The Circular strategy is used for milling cylindrical pockets and islands. The heights and depths are automatically derived from the selected cylindrical geometry which allows you to machine varying geometry in a single operation.
Tool tab settings
Coolant:
The type of coolant used with the tool.
Spindle speed:
The rotational speed of the spindle.
Surface speed:
The spindle speed expressed as the speed of the tool on the surface.
Cutting feedrate:
Feed used in cutting moves.
Feed per tooth:
The cutting feedrate expressed as the feed per tooth.
Lead-in feedrate:
Feed used when leading in to a cutting move.
Lead-out feedrate:
Feed used when leading out from a cutting move.
Ramp feedrate:
Feed used when doing helical ramps into stock.
Plunge feedrate:
Feed used when plunging into stock.
Feed per revolution:
The plunge feedrate expressed as the feed per revolution.
Geometry tab settings
Tool Orientation
Specifies how the tool orientation is determined using a combination of triad orientation and origin options.
The Orientation drop-down menu provides the following options to set the orientation of the X, Y, and Z triad axes:
- Setup WCS orientation - Uses the workpiece coordinate system (WCS) of the current setup for the tool orientation.
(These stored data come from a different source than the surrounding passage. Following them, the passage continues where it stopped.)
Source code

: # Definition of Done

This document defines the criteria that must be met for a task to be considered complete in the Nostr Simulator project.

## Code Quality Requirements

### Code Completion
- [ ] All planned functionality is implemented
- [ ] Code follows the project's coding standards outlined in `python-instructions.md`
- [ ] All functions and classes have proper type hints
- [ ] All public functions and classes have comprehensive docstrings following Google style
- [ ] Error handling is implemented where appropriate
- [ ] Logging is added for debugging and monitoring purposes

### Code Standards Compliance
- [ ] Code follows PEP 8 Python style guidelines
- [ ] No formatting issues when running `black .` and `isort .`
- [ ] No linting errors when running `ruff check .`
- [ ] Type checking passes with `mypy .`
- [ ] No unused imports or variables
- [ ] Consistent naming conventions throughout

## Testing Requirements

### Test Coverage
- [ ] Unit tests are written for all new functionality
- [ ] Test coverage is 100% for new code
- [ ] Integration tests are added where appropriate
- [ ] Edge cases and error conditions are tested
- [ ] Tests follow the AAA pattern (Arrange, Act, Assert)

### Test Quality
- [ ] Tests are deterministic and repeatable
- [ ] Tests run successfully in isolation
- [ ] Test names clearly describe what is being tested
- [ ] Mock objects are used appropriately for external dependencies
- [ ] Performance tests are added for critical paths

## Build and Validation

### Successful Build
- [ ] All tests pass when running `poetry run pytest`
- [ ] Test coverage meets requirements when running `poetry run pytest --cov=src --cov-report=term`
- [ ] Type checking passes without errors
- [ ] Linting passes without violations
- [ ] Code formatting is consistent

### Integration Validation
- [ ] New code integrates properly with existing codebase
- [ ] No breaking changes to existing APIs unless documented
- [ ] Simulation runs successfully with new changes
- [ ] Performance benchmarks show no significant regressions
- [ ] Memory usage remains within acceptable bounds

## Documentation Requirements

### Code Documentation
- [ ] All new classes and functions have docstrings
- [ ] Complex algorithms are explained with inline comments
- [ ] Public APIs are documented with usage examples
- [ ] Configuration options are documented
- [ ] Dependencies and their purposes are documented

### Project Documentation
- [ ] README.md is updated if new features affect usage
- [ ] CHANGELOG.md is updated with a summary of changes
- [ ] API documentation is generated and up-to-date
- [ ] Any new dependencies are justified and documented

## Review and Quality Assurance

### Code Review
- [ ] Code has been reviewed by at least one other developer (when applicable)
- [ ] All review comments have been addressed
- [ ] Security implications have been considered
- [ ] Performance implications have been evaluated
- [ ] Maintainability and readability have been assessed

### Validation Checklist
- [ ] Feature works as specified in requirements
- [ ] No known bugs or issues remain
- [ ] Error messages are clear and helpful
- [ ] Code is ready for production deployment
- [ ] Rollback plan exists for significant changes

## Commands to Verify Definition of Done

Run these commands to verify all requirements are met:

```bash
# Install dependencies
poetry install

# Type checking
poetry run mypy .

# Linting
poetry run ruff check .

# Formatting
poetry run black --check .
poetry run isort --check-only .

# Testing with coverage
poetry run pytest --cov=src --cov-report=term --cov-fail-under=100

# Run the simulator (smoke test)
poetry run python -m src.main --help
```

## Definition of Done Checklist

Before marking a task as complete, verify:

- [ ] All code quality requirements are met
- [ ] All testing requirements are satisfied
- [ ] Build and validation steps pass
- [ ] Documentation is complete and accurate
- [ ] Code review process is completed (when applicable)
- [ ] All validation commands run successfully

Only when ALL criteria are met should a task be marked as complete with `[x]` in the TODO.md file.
- Model orientation - Uses the coordinate system (WCS) of the current part for the tool orientation.
- Select Z axis/plane & X axis - Select a face or an edge to define the Z axis and another face or edge to define the X axis. Both the Z and X axes can be flipped 180 degrees.
- Select Z axis/plane & Y axis - Select a face or an edge to define the Z axis and another face or edge to define the Y axis. Both the Z and Y axes can be flipped 180 degrees.
- Select X & Y axes - Select a face or an edge to define the X axis and another face or edge to define the Y axis. Both the X and Y axes can be flipped 180 degrees.
- Select coordinate system - Sets a specific tool orientation for this operation from an Inventor User Coordinate System (UCS) in the model. This uses both the origin and orientation of the existing coordinate system. Use this if your model does not contain a suitable point & plane for your operation.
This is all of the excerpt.